Dragones de Oaxaca
- Full name: Dragones Fútbol Club
- Nickname: Dragones (Dragons)
- Founded: 4 September 2018; 8 years ago
- Ground: Estadio Tecnológico de Oaxaca, Oaxaca, Mexico
- Capacity: 14,598
- Owner: Daniel Ortiz Alcaraz
- Chairman: Daniel Ortiz Alcaraz
- Manager: Víctor Hernández
- League: Liga Premier (Premier A)
- 2025–26: Liga Premier (Serie B) Regular phase: 7th Final phase: Reclassification
| Home colours | Away colours |

= Dragones de Oaxaca =

Dragones de Oaxaca is a football club that plays in the Premier A, the intermediate branch of the Liga Premier de México, the third tier of Mexican football. It is based in Oaxaca, Mexico.

==History==
The team was founded in September 2018, but during its first years of existence it participated only in amateur competitions.

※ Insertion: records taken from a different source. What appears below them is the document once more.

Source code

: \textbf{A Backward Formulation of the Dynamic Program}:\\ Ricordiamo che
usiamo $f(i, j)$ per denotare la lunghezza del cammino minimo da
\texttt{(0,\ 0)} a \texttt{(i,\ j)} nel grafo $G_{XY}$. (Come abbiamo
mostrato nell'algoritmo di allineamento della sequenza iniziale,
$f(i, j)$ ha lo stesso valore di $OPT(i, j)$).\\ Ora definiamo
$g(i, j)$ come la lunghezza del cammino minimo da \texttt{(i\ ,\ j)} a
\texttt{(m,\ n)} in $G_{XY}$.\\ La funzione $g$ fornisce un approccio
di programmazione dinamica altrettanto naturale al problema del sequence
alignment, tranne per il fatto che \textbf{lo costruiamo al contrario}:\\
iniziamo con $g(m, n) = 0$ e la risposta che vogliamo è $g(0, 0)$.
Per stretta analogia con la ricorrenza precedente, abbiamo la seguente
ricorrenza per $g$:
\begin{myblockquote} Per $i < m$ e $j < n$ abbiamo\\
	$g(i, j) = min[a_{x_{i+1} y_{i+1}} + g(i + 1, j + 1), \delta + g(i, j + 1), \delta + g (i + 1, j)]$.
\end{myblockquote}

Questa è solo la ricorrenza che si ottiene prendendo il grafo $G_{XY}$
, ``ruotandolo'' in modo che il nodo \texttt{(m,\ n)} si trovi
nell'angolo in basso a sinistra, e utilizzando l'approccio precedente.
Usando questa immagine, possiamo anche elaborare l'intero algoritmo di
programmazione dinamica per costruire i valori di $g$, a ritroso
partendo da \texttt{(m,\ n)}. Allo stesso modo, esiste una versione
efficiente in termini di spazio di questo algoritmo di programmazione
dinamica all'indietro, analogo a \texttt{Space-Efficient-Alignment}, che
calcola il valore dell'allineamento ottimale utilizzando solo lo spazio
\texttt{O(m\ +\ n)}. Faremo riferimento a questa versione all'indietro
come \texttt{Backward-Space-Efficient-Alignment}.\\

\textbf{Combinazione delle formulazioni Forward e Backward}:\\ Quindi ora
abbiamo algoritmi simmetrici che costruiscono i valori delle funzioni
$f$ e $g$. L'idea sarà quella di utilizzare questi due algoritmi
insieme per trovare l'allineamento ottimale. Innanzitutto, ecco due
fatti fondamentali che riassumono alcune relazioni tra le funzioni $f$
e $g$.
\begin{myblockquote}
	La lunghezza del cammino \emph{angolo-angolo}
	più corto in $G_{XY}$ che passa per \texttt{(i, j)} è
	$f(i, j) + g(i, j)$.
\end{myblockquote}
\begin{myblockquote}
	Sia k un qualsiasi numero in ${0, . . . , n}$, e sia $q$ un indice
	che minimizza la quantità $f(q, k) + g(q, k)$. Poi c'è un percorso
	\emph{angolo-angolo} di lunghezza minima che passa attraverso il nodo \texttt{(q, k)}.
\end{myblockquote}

Dragones F.C. began competing professionally in the 2020–21 season, being registered in the Liga TDP, the fourth tier of Mexican football.

On May 24, 2025, the team was promoted to the Liga Premier de México after defeating Estudiantes del COBACH F.C. in the regional semi–finals. The team had finished the regular season in first place in its group and had previously eliminated Panteras Neza, Halcones Negros, and Atlético Real Morelos.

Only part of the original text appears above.